Rose menggelengkan kepalanya, perlahan kakinya kembali melangkah walau sambil gemetar karena memikirkan ucapan Appa Alena.
Sesampainya Rose diruangan Jennie, dengan terburu-buru ia masuk.
Jennie kaget karena tiba-tiba Rose masuk tanpa mengetuk atau membuka pintunya secara perlahan.
"Rose, ada apa? Kenapa keliatan panik?"
"Eonni, Garen sahabat Jisoo eonni sudah tidak a-"
"Apa?! Bahkan aku baru bertemu dengannya"
"Jennie Eonni, yang lebih mengejutkan lagi, Garen adalah keluarga dari Alena"
"Lalu kenapa? Alena temanmu, kan? Kenapa begitu takut?"
"Karena Alena sering mem-"
Rose berhenti bicara, ia tak mungkin bilang kalau Alena sering sekali membully nya.
"Mem?"
"Se-sering membelikan aku sesuatu, jadi aku takut dia merasa sangat sedih dan berakhir depresi" Rose tersenyum dengan terpaksa.
Bodoh, dia kira aku bisa dibohongi?
"Dia sering membully mu, jangan bohong, Rose."
"..."
"Bantu aku, aku ingin keruangan Lisa, urusan Alena kita pikirkan nanti. Rose dengar aku, jangan sampai Alena dan keluarganya tau kalau kita ada disini."
Rose mengangguk.
Rose langsung membantu Jennie untuk berdiri dan berjalan menuju ruangan Lisa.

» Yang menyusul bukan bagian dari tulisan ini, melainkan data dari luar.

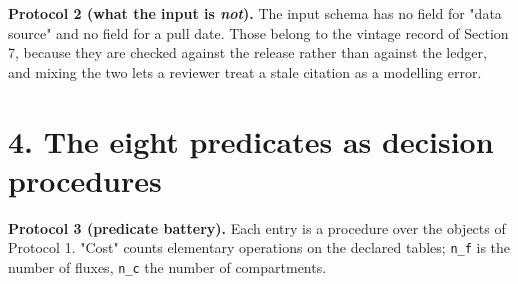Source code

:\documentclass[11pt]{article}
\begin{document}
\textbf{Protocol 2 (what the input is \emph{not}).} The input schema has no field for "data source" and no field for a pull date. Those belong to the vintage record of Section 7, because they are checked against the release rather than against the ledger, and mixing the two lets a reviewer treat a stale citation as a modelling error.

\vspace{0.8em}

\section*{4. The eight predicates as decision procedures}\label{4-the-eight-predicates-as-decision-procedures}

\textbf{Protocol 3 (predicate battery).} Each entry is a procedure over the objects of Protocol 1. "Cost" counts elementary operations on the declared tables; \texttt{n\_f} is the number of fluxes, \texttt{n\_c} the number of compartments.
\end{document}
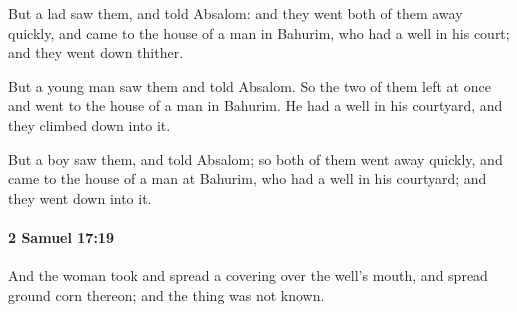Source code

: 			\begin{versebox}
					\item[BHS] 
					\item[ASV] But a lad saw them, and told Absalom: and they went both of them away quickly, and came to the house of a man in Bahurim, who had a well in his court; and they went down thither.
					\item[NIV] But a young man saw them and told Absalom. So the two of them left at once and went to the house of a man in Bahurim. He had a well in his courtyard, and they climbed down into it.
					\item[NRSV] But a boy saw them, and told Absalom; so both of them went away quickly, and came to the house of a man at Bahurim, who had a well in his courtyard; and they went down into it.
			\end{versebox}

		\paragraph{2 Samuel 17:19} %
			\label{2SAMUEL-17-19}

			And the woman took and spread a covering over the well’s mouth, and spread ground corn thereon; and the thing was not known.

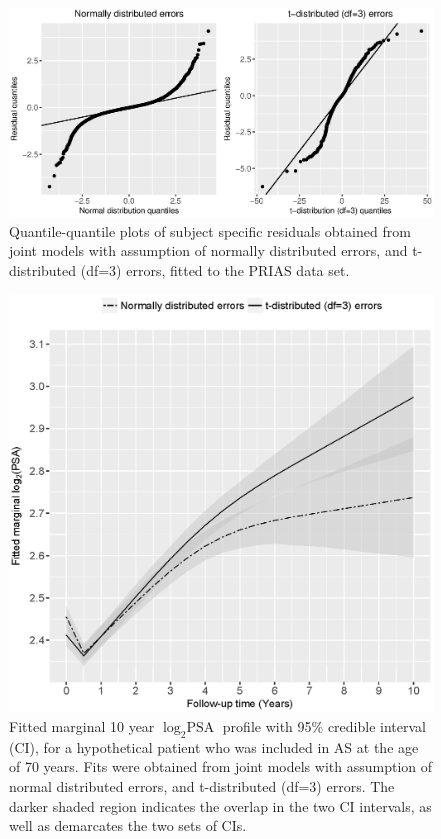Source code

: \begin{enumerate}
    \begin{figure}[!htb]
    \centerline{\includegraphics[width=\columnwidth]{../images/model_fit/qqplot_norm_t3.eps}}
    \caption{Quantile-quantile plots of subject specific residuals obtained from joint models with assumption of normally distributed errors, and t-distributed (df=3) errors, fitted to the PRIAS data set.}
    \label{fig : qqplot_norm_t3_ref2}
    \end{figure}

\begin{figure}[!htb]
    \centerline{\includegraphics[width=0.75\columnwidth]{../images/model_fit/marginal_fitted_psa_NormalVsT3.eps}}
    \caption{Fitted marginal 10 year $\log_2 \mbox{PSA}$ profile with 95\% credible interval (CI), for a hypothetical patient who was included in AS at the age of 70 years. Fits were obtained from joint models with assumption of normal distributed errors, and t-distributed (df=3) errors. The darker shaded region indicates the overlap in the two CI intervals, as well as demarcates the two sets of CIs.}
    \label{fig : marginal_fitted_psa_NormalVsT3_ref2}
    \end{figure}        
    

\end{enumerate}
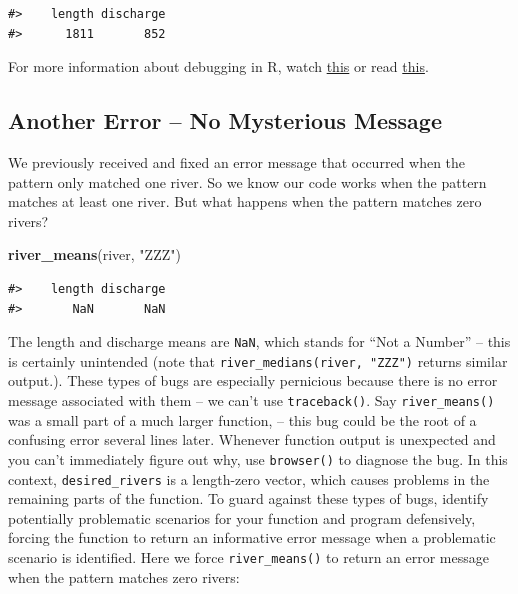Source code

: \documentclass[
]{book}
\newenvironment{Shaded}{\begin{snugshade}}{\end{snugshade}}
\newcommand{\KeywordTok}[1]{\textcolor[rgb]{0.13,0.29,0.53}{\textbf{#1}}}
\newcommand{\NormalTok}[1]{#1}
\newcommand{\StringTok}[1]{\textcolor[rgb]{0.31,0.60,0.02}{#1}}
\begin{document}
\begin{verbatim}
#>    length discharge 
#>      1811       852
\end{verbatim}

For more information about debugging in R, watch \href{https://www.youtube.com/watch?v=vgYS-F8opgE}{this} or read \href{https://adv-r.hadley.nz/debugging.html}{this}.

\hypertarget{error-zeromatch}{%
\subsection{Another Error -- No Mysterious Message}\label{error-zeromatch}}

We previously received and fixed an error message that occurred when the pattern only matched one river. So we know our code works when the pattern matches at least one river. But what happens when the pattern matches zero rivers?

\begin{Shaded}
\begin{Highlighting}[]
\KeywordTok{river_means}\NormalTok{(river, }\StringTok{"ZZZ"}\NormalTok{)}
\end{Highlighting}
\end{Shaded}

\begin{verbatim}
#>    length discharge 
#>       NaN       NaN
\end{verbatim}

The length and discharge means are \texttt{NaN}, which stands for ``Not a Number'' -- this is certainly unintended (note that \texttt{river\_medians(river,\ "ZZZ")} returns similar output.). These types of bugs are especially pernicious because there is no error message associated with them -- we can't use \texttt{traceback()}. Say \texttt{river\_means()} was a small part of a much larger function, -- this bug could be the root of a confusing error several lines later. Whenever function output is unexpected and you can't immediately figure out why, use \texttt{browser()} to diagnose the bug. In this context, \texttt{desired\_rivers} is a length-zero vector, which causes problems in the remaining parts of the function. To guard against these types of bugs, identify potentially problematic scenarios for your function and program defensively, forcing the function to return an informative error message when a problematic scenario is identified. Here we force \texttt{river\_means()} to return an error message when the pattern matches zero rivers:
\end{document}
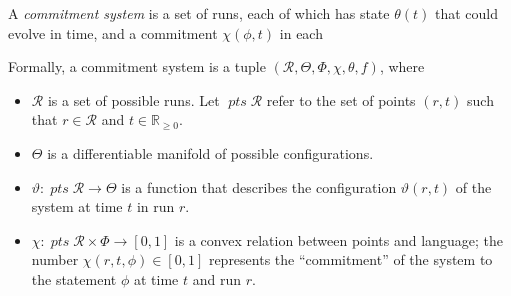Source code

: \documentclass{article}
\newcommand\pts{\mathop{\mathit{pts}}}
\begin{document}
    
    
    \begin{defn}
        A \emph{commitment system}
        is a set of runs, each of which has state $\theta(t)$ that could evolve in time,
        and a commitment $\chi(\phi, t)$ in each 
        
        Formally, a commitment system is a tuple 
        $(\mathcal R, \Theta, \Phi, \chi, \theta, f)$,
        where
        \begin{itemize}[]
            \item $\mathcal R$ is a set of possible runs.
            Let $\pts \mathcal R$ refer to the set of points $(r,t)$ such that $r \in \mathcal R$ and $t \in \mathbb R_{\ge 0}$.
            \item $\Theta$ is a differentiable manifold of possible configurations.
            \item $\vartheta : \pts \mathcal R \to \Theta$ is a function that                describes the configuration $\vartheta(r,t)$ of the system at time $t$ in run $r$.
            \item
            $\chi: \pts \mathcal R \times \Phi \to [0,1]$
            is a convex relation between points and language; 
            the number $\chi(r, t, \phi) \in [0,1]$ represents the ``commitment'' of the system to the statement $\phi$ at time $t$ and run $r$.
            

\end{itemize}
\end{defn}
\end{document}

Setelah sampai diruangan Lisa, mereka berdua duduk disamping Lisa.
Lisa perlahan menggerakkan tangannya, dan perlahan juga membuka matanya.
Jennie memencet bel yang ada disamping kasur Lisa.
Bel itu adalah untuk memanggil dokter, dokter langsung datang keruangan tersebut.
"Cepat juga pasien bangun, padahal lukanya sangat parah, kenapa keluarga kalian dipenuhi dengan keajaiban" ucap sang dokter heran.
KAMU SEDANG MEMBACA
I MUST BE PERFECT?
Random"Aku hanya seorang manusia, tidak bisa sempurna seperti apa yang orang lain harapkan, aku hanya bisa berusaha semampuku saja..." "Aku akan berusaha untuk selalu kuat dan menjadi anak yang ceria seperti yang eomma inginkan." "Aku juga ingin diperhati...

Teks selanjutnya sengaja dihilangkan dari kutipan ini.